▶ [TASK OBJECTIVE]: Restate word for word the lines of the records below, starting at the line that contains "sensation, or activity." and ending at the line that contains "the table, choose", with both of those lines included and nothing else.

[Stored data entries]
--------------------------------------------------
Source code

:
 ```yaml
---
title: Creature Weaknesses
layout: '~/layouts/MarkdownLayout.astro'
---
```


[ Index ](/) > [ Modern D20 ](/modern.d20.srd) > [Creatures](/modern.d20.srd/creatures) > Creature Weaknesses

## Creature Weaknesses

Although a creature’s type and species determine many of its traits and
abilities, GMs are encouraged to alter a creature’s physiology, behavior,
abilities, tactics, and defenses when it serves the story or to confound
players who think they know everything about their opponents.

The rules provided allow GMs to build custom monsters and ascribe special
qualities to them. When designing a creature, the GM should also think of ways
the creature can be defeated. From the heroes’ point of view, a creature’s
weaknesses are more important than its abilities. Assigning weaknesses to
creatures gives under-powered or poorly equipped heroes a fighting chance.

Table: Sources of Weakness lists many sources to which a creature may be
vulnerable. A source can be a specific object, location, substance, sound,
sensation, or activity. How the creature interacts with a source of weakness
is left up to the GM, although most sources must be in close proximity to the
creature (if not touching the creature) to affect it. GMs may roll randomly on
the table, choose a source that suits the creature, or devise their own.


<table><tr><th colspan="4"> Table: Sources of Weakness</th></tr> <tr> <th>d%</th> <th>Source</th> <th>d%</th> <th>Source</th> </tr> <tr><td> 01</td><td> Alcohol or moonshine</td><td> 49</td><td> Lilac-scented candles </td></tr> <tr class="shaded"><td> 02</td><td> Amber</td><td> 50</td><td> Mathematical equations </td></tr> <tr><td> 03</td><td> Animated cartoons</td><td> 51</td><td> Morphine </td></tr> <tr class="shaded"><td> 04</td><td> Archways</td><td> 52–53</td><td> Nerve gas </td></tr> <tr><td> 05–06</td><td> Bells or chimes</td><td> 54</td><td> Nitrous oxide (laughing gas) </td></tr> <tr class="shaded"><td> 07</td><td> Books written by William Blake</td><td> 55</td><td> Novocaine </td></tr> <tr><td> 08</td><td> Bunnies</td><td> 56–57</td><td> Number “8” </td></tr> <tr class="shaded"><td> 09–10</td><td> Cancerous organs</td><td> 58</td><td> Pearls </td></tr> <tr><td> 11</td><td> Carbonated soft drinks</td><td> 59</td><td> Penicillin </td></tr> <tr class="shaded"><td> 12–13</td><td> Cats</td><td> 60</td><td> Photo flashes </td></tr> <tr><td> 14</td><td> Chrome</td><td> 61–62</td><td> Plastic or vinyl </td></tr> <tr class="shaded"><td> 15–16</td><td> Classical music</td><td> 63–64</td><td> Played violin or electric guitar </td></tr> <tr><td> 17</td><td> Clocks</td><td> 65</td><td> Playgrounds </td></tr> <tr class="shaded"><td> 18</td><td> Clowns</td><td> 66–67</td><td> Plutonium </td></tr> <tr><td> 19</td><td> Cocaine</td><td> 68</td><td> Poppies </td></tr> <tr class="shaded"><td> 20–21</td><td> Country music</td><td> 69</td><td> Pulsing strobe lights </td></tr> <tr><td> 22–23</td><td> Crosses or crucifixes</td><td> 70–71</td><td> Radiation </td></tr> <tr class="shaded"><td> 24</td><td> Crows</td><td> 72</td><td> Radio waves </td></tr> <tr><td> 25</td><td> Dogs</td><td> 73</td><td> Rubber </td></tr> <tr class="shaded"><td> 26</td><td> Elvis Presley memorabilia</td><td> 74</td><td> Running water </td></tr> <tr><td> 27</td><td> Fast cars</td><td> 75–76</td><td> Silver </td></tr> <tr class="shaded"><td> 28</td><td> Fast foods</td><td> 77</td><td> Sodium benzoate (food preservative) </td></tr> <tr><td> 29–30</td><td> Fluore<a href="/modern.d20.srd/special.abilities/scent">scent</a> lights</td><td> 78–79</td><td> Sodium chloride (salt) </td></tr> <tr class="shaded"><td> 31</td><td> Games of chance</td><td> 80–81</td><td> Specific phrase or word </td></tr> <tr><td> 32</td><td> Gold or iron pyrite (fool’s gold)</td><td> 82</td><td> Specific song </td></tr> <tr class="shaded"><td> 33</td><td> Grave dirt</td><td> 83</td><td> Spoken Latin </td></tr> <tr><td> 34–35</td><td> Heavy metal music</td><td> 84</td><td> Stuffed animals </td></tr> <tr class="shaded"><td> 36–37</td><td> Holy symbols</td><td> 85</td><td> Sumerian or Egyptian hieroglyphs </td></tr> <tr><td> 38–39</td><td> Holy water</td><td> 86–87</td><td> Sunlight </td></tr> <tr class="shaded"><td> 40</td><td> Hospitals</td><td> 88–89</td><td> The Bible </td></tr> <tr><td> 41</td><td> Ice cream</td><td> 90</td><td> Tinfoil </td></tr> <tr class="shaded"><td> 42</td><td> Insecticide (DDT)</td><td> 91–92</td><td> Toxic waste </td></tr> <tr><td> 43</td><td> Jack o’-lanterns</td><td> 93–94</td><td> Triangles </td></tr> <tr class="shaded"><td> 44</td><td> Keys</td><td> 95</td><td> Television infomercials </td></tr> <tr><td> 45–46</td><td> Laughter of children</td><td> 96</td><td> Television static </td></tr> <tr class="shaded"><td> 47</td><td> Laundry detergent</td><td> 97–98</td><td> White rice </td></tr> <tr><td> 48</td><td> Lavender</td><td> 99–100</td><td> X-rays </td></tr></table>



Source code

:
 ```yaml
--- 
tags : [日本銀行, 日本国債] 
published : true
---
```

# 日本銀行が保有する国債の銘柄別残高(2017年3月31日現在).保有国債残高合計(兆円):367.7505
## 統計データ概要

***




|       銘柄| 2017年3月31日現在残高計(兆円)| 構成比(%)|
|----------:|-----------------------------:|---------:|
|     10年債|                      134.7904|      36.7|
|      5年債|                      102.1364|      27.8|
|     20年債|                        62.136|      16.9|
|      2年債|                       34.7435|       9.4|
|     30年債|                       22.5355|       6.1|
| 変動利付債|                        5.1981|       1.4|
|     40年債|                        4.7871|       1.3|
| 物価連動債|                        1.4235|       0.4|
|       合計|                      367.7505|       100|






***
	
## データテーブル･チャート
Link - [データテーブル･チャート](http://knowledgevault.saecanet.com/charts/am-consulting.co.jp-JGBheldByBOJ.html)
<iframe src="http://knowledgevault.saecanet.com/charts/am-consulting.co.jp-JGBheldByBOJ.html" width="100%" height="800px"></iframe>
--------------------------------------------------
▶ [RESPONSE TO THIS TASK]:
sensation, or activity. How the creature interacts with a source of weakness
is left up to the GM, although most sources must be in close proximity to the
creature (if not touching the creature) to affect it. GMs may roll randomly on
the table, choose a source that suits the creature, or devise their own.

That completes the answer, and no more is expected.